**Task brief:**
Count how many lines in the following data hold the word "begin". Your answer is the number and nothing else.

**Provided records:**
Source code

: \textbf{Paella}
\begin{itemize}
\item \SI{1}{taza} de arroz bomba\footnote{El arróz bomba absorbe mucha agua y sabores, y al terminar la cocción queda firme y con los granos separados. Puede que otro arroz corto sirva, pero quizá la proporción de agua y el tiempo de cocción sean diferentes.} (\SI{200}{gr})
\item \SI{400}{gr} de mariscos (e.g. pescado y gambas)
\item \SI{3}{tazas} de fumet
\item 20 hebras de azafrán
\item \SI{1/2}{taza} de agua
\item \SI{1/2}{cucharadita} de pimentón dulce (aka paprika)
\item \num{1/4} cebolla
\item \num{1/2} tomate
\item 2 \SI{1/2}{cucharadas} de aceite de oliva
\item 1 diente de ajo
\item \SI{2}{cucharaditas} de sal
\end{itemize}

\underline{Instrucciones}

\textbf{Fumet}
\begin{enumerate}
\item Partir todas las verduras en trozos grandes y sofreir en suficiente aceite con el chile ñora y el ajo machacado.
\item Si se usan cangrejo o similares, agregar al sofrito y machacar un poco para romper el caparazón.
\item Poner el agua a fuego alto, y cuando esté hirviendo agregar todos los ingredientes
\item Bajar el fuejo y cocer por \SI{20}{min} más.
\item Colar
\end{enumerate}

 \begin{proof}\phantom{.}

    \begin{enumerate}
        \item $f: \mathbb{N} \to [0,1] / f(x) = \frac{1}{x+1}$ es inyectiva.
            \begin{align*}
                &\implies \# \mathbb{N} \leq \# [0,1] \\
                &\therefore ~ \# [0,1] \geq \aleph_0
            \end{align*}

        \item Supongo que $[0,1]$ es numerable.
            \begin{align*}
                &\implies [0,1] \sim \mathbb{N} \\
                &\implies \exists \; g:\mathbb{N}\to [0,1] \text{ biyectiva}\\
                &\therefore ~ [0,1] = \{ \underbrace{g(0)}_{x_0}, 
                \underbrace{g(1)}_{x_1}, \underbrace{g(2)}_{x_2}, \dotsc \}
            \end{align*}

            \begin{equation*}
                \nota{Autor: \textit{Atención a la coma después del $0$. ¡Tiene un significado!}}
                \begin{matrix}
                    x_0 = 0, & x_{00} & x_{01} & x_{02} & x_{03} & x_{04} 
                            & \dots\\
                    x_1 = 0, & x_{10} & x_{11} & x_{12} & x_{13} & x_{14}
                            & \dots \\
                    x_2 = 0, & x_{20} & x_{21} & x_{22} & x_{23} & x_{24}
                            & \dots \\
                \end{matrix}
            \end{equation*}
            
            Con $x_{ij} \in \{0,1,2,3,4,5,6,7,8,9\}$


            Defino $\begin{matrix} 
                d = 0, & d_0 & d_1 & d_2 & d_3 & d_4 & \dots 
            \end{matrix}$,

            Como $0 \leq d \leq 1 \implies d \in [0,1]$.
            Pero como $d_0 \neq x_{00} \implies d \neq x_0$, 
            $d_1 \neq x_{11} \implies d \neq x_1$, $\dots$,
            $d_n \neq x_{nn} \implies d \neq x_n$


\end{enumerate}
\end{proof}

**Worked solution:**
9